FIGURE 8:

Model for how APC mutations affect insulin-induced dynein movement toward MT minus ends. (A) WT cells in the absence of insulin or serum factors: GSK-3β (orange star) near the membrane (gray) is phosphorylated on Y216 and active. Nearby dynein motors are phosphorylated, rendering them more likely to bind to APC than to Ndel1. Here phosphorylated dynein (pDyn, red oval) is shown bound to an APC homodimer (purple ovals) at sites of MT (green line) capture at the plasma membrane. Unphosphorylated dynein (Dyn) may be bound to Ndel1 (yellow triangle) and actively translocating (arrow). (B) Insulin (dark orange circle) binds to receptors, activating a signaling pathway that locally and transiently inactivates GSK-3β by S9 phosphorylation. Dynein becomes locally and transiently dephosphorylated, is released from APC, binds to Ndel1, and then moves toward MT minus ends.

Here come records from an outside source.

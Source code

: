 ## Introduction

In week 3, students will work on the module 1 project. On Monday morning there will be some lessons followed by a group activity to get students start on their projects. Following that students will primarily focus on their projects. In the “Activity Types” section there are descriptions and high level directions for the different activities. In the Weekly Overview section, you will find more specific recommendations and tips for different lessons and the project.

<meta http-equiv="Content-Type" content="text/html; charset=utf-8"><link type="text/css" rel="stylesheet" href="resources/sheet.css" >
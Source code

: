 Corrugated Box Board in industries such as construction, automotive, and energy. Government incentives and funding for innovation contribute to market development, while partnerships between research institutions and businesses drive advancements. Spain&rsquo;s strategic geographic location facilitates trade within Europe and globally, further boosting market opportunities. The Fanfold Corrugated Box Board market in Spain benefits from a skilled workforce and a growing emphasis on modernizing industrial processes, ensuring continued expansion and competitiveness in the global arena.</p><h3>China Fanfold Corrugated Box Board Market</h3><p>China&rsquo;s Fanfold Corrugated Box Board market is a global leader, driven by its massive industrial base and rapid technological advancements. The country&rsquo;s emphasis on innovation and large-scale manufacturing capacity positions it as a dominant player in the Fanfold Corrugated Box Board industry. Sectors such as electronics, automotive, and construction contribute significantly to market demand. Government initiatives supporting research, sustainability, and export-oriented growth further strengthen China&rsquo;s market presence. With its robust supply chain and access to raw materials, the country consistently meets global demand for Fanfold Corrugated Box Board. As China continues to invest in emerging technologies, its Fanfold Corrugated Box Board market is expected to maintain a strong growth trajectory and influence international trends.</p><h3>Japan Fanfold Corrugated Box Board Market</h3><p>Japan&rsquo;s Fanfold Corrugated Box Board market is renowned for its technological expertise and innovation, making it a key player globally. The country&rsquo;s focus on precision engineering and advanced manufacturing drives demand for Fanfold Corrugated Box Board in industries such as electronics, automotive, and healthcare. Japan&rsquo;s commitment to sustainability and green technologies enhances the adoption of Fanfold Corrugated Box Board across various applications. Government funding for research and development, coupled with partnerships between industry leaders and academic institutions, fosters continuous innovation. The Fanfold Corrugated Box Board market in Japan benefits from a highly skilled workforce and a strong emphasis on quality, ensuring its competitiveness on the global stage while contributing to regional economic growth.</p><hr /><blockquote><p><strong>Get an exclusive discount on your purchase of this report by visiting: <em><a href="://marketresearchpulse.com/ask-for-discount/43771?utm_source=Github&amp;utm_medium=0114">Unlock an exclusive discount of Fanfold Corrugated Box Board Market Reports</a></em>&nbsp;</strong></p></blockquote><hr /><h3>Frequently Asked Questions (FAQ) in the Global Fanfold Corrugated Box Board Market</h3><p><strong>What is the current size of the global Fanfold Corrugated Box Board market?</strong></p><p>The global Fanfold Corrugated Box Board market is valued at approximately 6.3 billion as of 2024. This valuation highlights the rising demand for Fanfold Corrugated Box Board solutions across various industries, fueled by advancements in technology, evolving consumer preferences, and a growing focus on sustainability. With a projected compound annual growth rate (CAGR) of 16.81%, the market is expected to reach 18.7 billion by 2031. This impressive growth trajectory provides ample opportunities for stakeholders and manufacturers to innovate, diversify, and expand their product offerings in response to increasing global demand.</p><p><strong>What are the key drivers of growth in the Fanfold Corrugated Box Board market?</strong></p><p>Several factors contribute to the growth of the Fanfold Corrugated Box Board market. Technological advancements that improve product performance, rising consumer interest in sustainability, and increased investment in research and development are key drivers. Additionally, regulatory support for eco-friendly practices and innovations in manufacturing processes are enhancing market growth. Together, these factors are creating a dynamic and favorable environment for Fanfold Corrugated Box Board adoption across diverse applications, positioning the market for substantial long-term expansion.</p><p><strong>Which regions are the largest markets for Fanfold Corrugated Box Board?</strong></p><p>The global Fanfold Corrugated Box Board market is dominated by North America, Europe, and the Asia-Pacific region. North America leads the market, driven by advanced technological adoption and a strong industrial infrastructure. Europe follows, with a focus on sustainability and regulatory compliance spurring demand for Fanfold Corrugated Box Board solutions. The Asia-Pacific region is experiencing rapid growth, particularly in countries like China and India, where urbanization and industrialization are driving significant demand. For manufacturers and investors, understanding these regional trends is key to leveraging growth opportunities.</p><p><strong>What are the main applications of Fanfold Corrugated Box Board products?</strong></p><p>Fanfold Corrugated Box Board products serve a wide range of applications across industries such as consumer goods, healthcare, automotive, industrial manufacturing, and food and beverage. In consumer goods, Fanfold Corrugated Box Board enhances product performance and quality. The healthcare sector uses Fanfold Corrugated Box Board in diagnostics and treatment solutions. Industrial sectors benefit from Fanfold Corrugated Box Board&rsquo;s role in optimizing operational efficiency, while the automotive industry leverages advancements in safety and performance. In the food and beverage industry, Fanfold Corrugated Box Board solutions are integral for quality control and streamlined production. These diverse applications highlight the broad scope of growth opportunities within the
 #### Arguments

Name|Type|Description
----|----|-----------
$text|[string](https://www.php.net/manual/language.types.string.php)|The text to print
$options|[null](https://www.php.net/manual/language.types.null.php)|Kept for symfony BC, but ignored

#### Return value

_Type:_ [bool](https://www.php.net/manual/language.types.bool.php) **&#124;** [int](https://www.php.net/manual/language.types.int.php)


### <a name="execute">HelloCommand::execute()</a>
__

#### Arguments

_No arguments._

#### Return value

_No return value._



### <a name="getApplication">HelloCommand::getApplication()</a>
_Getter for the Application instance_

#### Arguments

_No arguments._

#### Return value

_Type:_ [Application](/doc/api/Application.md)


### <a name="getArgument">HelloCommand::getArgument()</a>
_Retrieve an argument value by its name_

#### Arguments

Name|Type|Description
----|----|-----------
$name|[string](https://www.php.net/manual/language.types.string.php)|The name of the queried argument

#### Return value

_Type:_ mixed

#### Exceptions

The increase in number of processive dyneins results in minus-end accumulation at centrosomes (not shown). (C) MIN cells in the absence of insulin or serum factors: GSK-3β is active, but there is a reduced pool of dynein associated with FL-APC because MIN APC blocks the interaction. MIN APC also forms aggregates in the cytoplasm. (D) Normal inhibition of GSK3β occurs in response to insulin signaling but as the APC-bound, insulin-sensitive pool of dynein is reduced, the net effect of insulin on motor distribution is minimal.